What are the socio-technical conditions, policy narratives, and feedback dynamics that can destabilize the current system of meat production and consumption?

Today’s food production and consumption patterns are associated with serious threats to

the environment and human health (Crippa et al., 2021; Poore & Nemecek, 2018; Rosenzweig et al., 2020). The food system is responsible for a third of global anthropogenic greenhouse gas emissions and is also the largest emitter of methane – a powerful short-lived greenhouse gas mainly due to red meat products (Fesenfeld et al., 2018; Poore & Nemecek, 2018; Springmann et al., 2018; Willett et al., 2019). Without transforming the food system, the goal of limiting the global temperature rise to 2°C would not be achievable, even if all other sectors were to reduce emissions completely (Clark et al., 2020). Plant-based diets could substantially reduce global land use and deforestation and save 547 gigatonnes of CO2 from the atmosphere by 2050 (Hayek et al., 2021). Moreover, the production and trade of meat is also linked to human health, in particular the outbreak and spread of pandemics like Covid-19 (Roe & Lee, 2021). Hence, it is crucial to investigate under what economic, political, and technological conditions and through which mechanisms the global meat system can be transformed to align with the Sustainable Development Goals. However, until now the meat system has been largely missing in the sustainability transition literature and also the burgeoning literature on COVID-19 impacts on sustainable development (Dupont et al., 2020; Oldekop et al., 2020; van der Ven & Sun, 2021).
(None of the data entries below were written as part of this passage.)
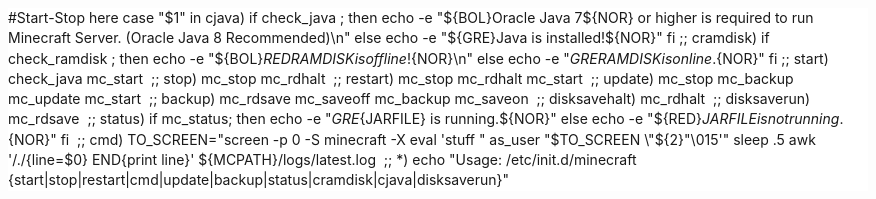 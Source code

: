 #Start-Stop here
case "$1" in
  cjava)
    if check_java ; then
      echo -e "${BOL}Oracle Java 7${NOR} or higher is required to run Minecraft Server. (Oracle Java 8 Recommended)\n"
	else
	  echo -e "${GRE}Java is installed!${NOR}"
	fi
	;;
  cramdisk)
    if check_ramdisk ; then
	  echo -e "${BOL}${RED}RAMDISK is offline!${NOR}\n"
	else
	  echo -e "${GRE}RAMDISK is online.${NOR}"
	fi
	;;
  start)
    check_java
    mc_start
    ;;
  stop)
    mc_stop
    mc_rdhalt
    ;;
  restart)
    mc_stop
    mc_rdhalt
    mc_start
    ;;
  update)
    mc_stop
    mc_backup
    mc_update
    mc_start
    ;;
  backup)
    mc_rdsave
    mc_saveoff
    mc_backup
    mc_saveon
    ;;
  disksavehalt)
    mc_rdhalt
    ;;
  disksaverun)
    mc_rdsave
    ;;
  status)
    if mc_status; then
      echo -e "${GRE}${JARFILE} is running.${NOR}"
    else
      echo -e "${RED}${JARFILE} is not running.${NOR}"
    fi
    ;;
  cmd)
    TO_SCREEN="screen -p 0 -S minecraft -X eval 'stuff "
    as_user "$TO_SCREEN \"${2}\"\015'"
	sleep .5
	awk '/./{line=$0} END{print line}' ${MCPATH}/logs/latest.log
    ;;
  *)
  echo "Usage: /etc/init.d/minecraft {start|stop|restart|cmd|update|backup|status|cramdisk|cjava|disksaverun}" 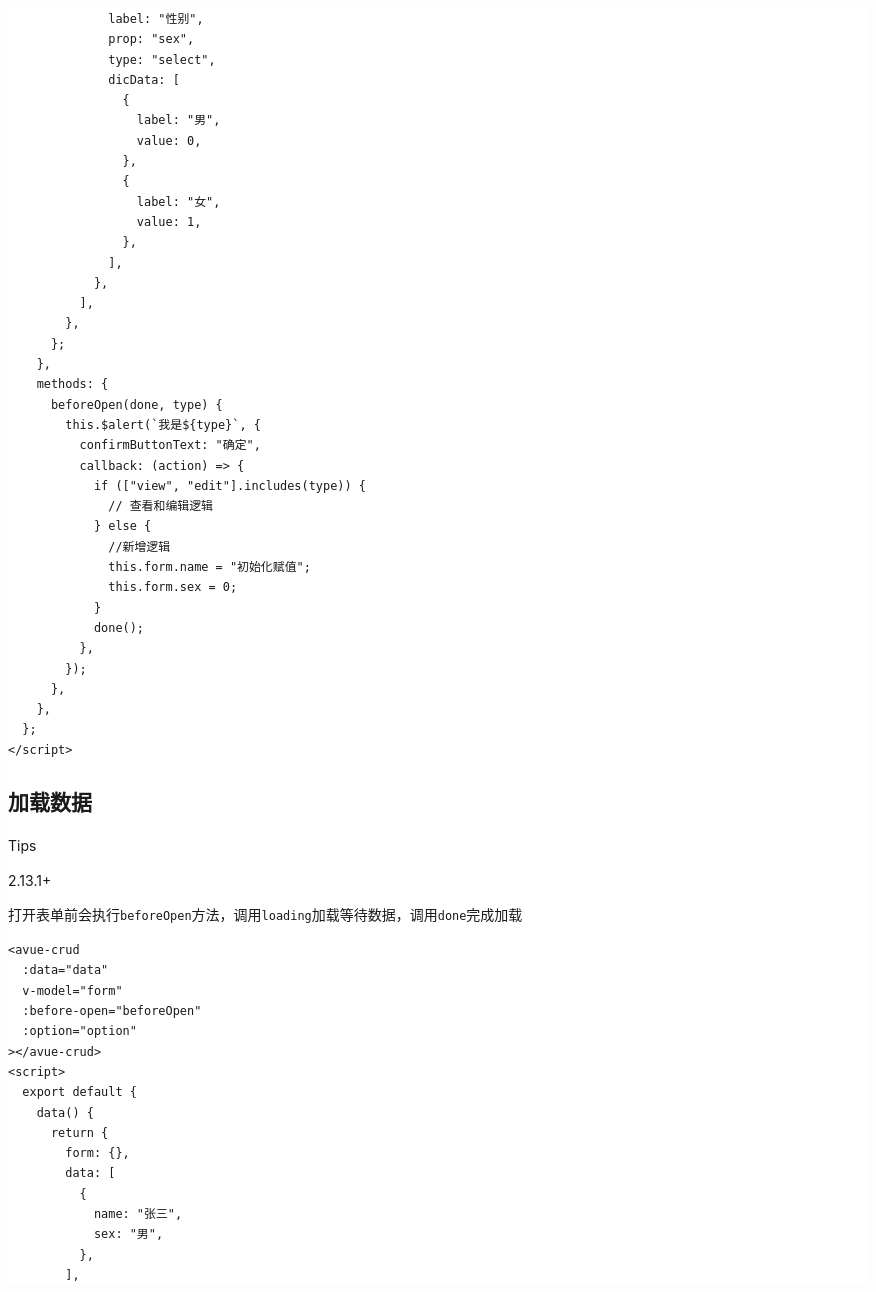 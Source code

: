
 ```vue
              label: "性别",
              prop: "sex",
              type: "select",
              dicData: [
                {
                  label: "男",
                  value: 0,
                },
                {
                  label: "女",
                  value: 1,
                },
              ],
            },
          ],
        },
      };
    },
    methods: {
      beforeOpen(done, type) {
        this.$alert(`我是${type}`, {
          confirmButtonText: "确定",
          callback: (action) => {
            if (["view", "edit"].includes(type)) {
              // 查看和编辑逻辑
            } else {
              //新增逻辑
              this.form.name = "初始化赋值";
              this.form.sex = 0;
            }
            done();
          },
        });
      },
    },
  };
</script>
```
加载数据
-------------------------------------------------------------------------------------

Tips

2.13.1+

打开表单前会执行`beforeOpen`方法，调用`loading`加载等待数据，调用`done`完成加载

```vue
<avue-crud
  :data="data"
  v-model="form"
  :before-open="beforeOpen"
  :option="option"
></avue-crud>
<script>
  export default {
    data() {
      return {
        form: {},
        data: [
          {
            name: "张三",
            sex: "男",
          },
        ],
```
As a result, we still know little about opportunities and challenges to reducing meat consumption and production in major economies, particularly in the post-Covid context. To bridge this gap, we currently conduct a research project on “The political economy of meat system transformation” that explores the following overarching research question: What are the socio-technical conditions, policy narratives, and feedback dynamics that can destabilize the current system of meat production and consumption?

To answer this question, our project takes an inter- and trans-disciplinary approach and studies meat system transformation in the world’s three largest meat producer and consumer countries (regions): China, the EU, and the US. We not only integrate different academic disciplines (e.g. political science, economics, psychology, earth sciences, and computational social sciences) but also directly engage with key stakeholders in the food system (e.g., FAO, WWF, and FOLU coalition).